カスタマーレビュー

2019年4月1日
 昭和40年代(1960年代後半~70年代初頭)、学生運動が興隆し、当時の若者たちから熱狂的な支持を受けた独立映画プロダクション・若松プロ!

 鬼才・若松孝二を中心に集まった若き才能(クリエイター)たちが集まった時代の若松プロの物語を描いた映画『止められるか、俺たちを』!

 本書は映画『止められるか、俺たちを』〈監督:白石和彌、主演:門脇麦〉のオフィシャルガイドブックである。

 若松孝二といえばピンク映画の巨匠であり、独立プロ(今でいうインディーズ)の先駆け的な存在だ。

 私にとってはピンク映画よりも一般映画の『水のないプール』『キスより簡単』『寝盗られ宗介』『エロティックな関係』の監督として認識しており、若松監督の作品で見たのが『われに撃つ用意あり』『シンガポールスリング』くらいだ(どちらも特に面白かったという印象はなかった)。

 だから若松作品に特別な思いがあるワケではないのだが、若松監督の半生記『時効なし。

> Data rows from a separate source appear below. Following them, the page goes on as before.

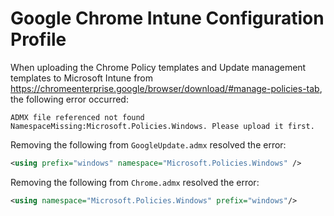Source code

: # Google Chrome Intune Configuration Profile

When uploading the Chrome Policy templates and Update management templates to Microsoft Intune from https://chromeenterprise.google/browser/download/#manage-policies-tab, the following error occurred: 

```ADMX file referenced not found NamespaceMissing:Microsoft.Policies.Windows. Please upload it first.```

Removing the following from `GoogleUpdate.admx` resolved the error:

```xml
<using prefix="windows" namespace="Microsoft.Policies.Windows" /> 
```

Removing the following from `Chrome.admx` resolved the error:

```xml
<using namespace="Microsoft.Policies.Windows" prefix="windows"/>
```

』を読んでなんとなく興味を持った。

 晩年は『実録・連合赤軍 あさま山荘への道程(みち)』を筆頭に『キャタピラー CATERPILLAR』『海燕ホテル・ブルー』『11・25自決の日 三島由紀夫と若者たち』『千年の愉楽』と精力的に撮り続けた若松監督だが横断中の交通事故により入院先で死亡するという非業の最期を遂げる残念な結果となった。

 今回、若松プロの門下生で若松の助監督として活躍した『孤狼の血』の白石和彌監督がメガホンを撮り、同時期に若松作品に出演した井浦新(若松孝二役)、高良健吾、高岡蒼佑、満島真之介、寺島しのぶ、奥田瑛二といったゆかりのある役者たち(若松チルドレン)が総出演しているのも本作の特徴だ。

 本作では紅一点の助監督だった吉積めぐみ(演:門脇麦)を主人公に彼女の目を通して当時の若松プロを描いた物語だ。

 現時点では未見なので本書に掲載されている完成台本を読んでイメージするしかないのだがその時代とともに疾走し、映画作りという一つの目的のために情熱を注いだ若松プロの様子が伝わってくる(予告編を見た感じでは主演の門脇麦さんが違和感なく、まさにこの時代に溶け込むかのように本作のピースに当てはまるようだ)。

 本作における評判は上々なのだが、登場人物のモデルとなっている足立正生、秋山道男、高間賢治、荒井晴彦によるレジェンド座談会では辛辣な感想が述べられ、あの時代の空気を知る者にはどうしても厳しい目になってしまうのだろう。

 当時の若松プロの様子を知るメンバーであり、何より生前の「吉積めぐみ」を知る生き証人たちだから本作(の辛口コメント)を含めて若松プロの様々な思い出エピソードが聞けて面白かった。